From the entries below, list each line with "Qubes".

** Data extracts follows **

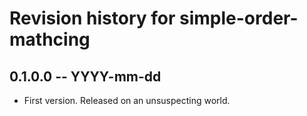 # Revision history for simple-order-mathcing

## 0.1.0.0 -- YYYY-mm-dd

* First version. Released on an unsuspecting world.
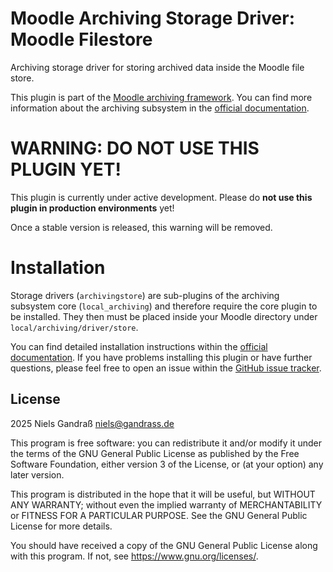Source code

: # Moodle Archiving Storage Driver: Moodle Filestore

Archiving storage driver for storing archived data inside the Moodle file store.

This plugin is part of the [Moodle archiving framework](https://github.com/ngandrass/moodle-local_archiving/).
You can find more information about the archiving subsystem in the [official documentation](https://archiving.gandrass.de/).


# WARNING: DO NOT USE THIS PLUGIN YET!

This plugin is currently under active development. Please do **not use this plugin in production environments** yet!

Once a stable version is released, this warning will be removed.


# Installation

Storage drivers (`archivingstore`) are sub-plugins of the archiving subsystem core (`local_archiving`) and therefore
require the core plugin to be installed. They then must be placed inside your Moodle directory under
`local/archiving/driver/store`.

You can find detailed installation instructions within the [official documentation](https://archiving.gandrass.de/).
If you have problems installing this plugin or have further questions, please feel free to open an issue within the
[GitHub issue tracker](https://github.com/ngandrass/moodle-local_archiving/issues).


## License

2025 Niels Gandraß <niels@gandrass.de>

This program is free software: you can redistribute it and/or modify it under
the terms of the GNU General Public License as published by the Free Software
Foundation, either version 3 of the License, or (at your option) any later
version.

This program is distributed in the hope that it will be useful, but WITHOUT ANY
WARRANTY; without even the implied warranty of MERCHANTABILITY or FITNESS FOR A
PARTICULAR PURPOSE.  See the GNU General Public License for more details.

You should have received a copy of the GNU General Public License along with
this program.  If not, see <https://www.gnu.org/licenses/>.
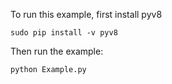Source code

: To run this example, first install pyv8

    sudo pip install -v pyv8

Then run the example:

    python Example.py
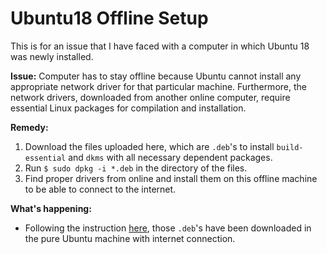 # Ubuntu18 Offline Setup 

This is for an issue that I have faced with a computer in which Ubuntu 18 was newly installed. 

**Issue:** Computer has to stay offline because Ubuntu cannot install any appropriate network driver for that particular machine. Furthermore, the network drivers, downloaded from another online computer, require essential Linux packages for compilation and installation.

**Remedy:** 
1. Download the files uploaded here, which are `.deb`'s to install `build-essential` and `dkms` with all necessary dependent packages. 
2. Run `$ sudo dpkg -i *.deb` in the directory of the files. 
3. Find proper drivers from online and install them on this offline machine to be able to connect to the internet.

**What's happening:**
- Following the instruction [here](https://ivanitlearning.wordpress.com/2019/04/21/installing-ubuntu-packages-and-git-repos-offline/), those `.deb`'s have been downloaded in the pure Ubuntu machine with internet connection. 
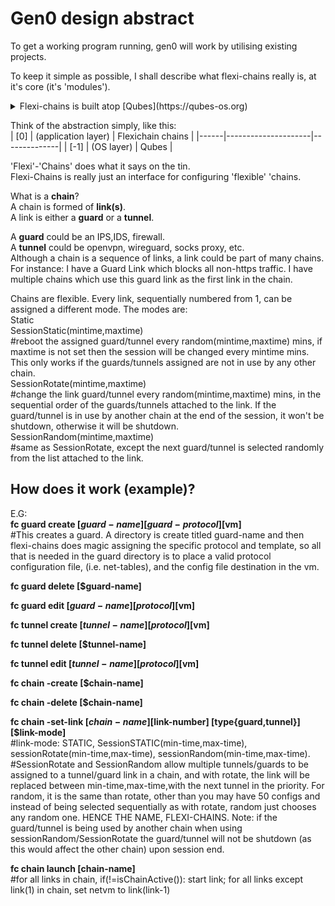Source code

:<h1>Gen0 design abstract</h1>  

To get a working program running, gen0 will work by utilising existing projects.  
 


To keep it simple as possible, I shall describe what flexi-chains really is, at it's core (it's 'modules').  
<details>
  <summary>Flexi-chains is built atop [Qubes](https://qubes-os.org)</summary> 
The modules however could be further abstracted and adapted in the future to use a different compartmentalisation system - Qubes was chosen as it is open-source, has a strong community and is the most advanced that I can publicly build upon.  
</details>

Think of the abstraction simply, like this:  
| [0]  | (application layer) | Flexichain chains |
|------|---------------------|--------------|
| [-1] | (OS layer)          | Qubes        |

'Flexi'-'Chains' does what it says on the tin.  
Flexi-Chains is really just an interface for configuring 'flexible' 'chains.  

What is a **chain**?    
A chain is formed of **link(s)**.  
A link is either a **guard** or a **tunnel**.  

A **guard** could be an IPS,IDS, firewall.             
A **tunnel** could be openvpn, wireguard, socks proxy, etc.  
Although a chain is a sequence of links, a link could be part of many chains.  
For instance: I have a Guard Link which blocks all non-https traffic. I have multiple chains which use this guard link as the first link in the chain.  

Chains are flexible. Every link, sequentially numbered from 1, can be assigned a different mode. The modes are:  
Static  
SessionStatic(mintime,maxtime)  
#reboot the assigned guard/tunnel every random(mintime,maxtime) mins, if maxtime is not set then the session will be changed every mintime mins. This only works if the guards/tunnels assigned are not in use by any other chain.  
SessionRotate(mintime,maxtime)  
#change the link guard/tunnel every random(mintime,maxtime) mins, in the sequential order of the guards/tunnels attached to the link. If the guard/tunnel is in use by another chain at the end of the session, it won't be shutdown, otherwise it will be shutdown.  
SessionRandom(mintime,maxtime)  
#same as SessionRotate, except the next guard/tunnel is selected randomly from the list attached to the link. 

<h2>How does it work (example)?</h2>  

E.G:  
**fc guard create [$guard-name] [guard-protocol] [$vm]**  
#This creates a guard. A directory is create titled guard-name and then flexi-chains does magic assigning the specific protocol and template, so all that is needed in the guard directory is to place a valid protocol configuration file, (i.e. net-tables), and the config file destination in the vm.  

**fc guard delete [$guard-name]**  

**fc guard edit [$guard-name] [protocol{}] [$vm]**

**fc tunnel create [$tunnel-name] [protocol{}] [$vm]**  

**fc tunnel delete [$tunnel-name]**  

**fc tunnel edit [$tunnel-name] [protocol{}] [$vm]**

**fc chain -create [$chain-name]**  

**fc chain -delete [$chain-name]**  

**fc chain -set-link [$chain-name] [$link-number] [type{guard,tunnel}] [$link-mode]**       
#link-mode: STATIC, SessionSTATIC(min-time,max-time), sessionRotate(min-time,max-time), sessionRandom(min-time,max-time).  
#SessionRotate and SessionRandom allow multiple tunnels/guards to be assigned to a tunnel/guard link in a chain, and with rotate, the link will be replaced between min-time,max-time,with the next tunnel in the priority. For random, it is the same than rotate, other than you may have 50 configs and instead of being selected sequentially as with rotate, random just chooses any random one. HENCE THE NAME, FLEXI-CHAINS. Note: if the guard/tunnel is being used by another chain when using sessionRandom/SessionRotate the guard/tunnel will not be shutdown (as this would affect the other chain) upon session end.




**fc chain launch [chain-name]**  
#for all links in chain, if(!=isChainActive()): start link; for all links except link(1) in chain, set netvm to link(link-1)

** End of Data extracts **

* [Written answer]:
  <summary>Flexi-chains is built atop [Qubes](https://qubes-os.org)</summary> 
The modules however could be further abstracted and adapted in the future to use a different compartmentalisation system - Qubes was chosen as it is open-source, has a strong community and is the most advanced that I can publicly build upon.  
| [-1] | (OS layer)          | Qubes        |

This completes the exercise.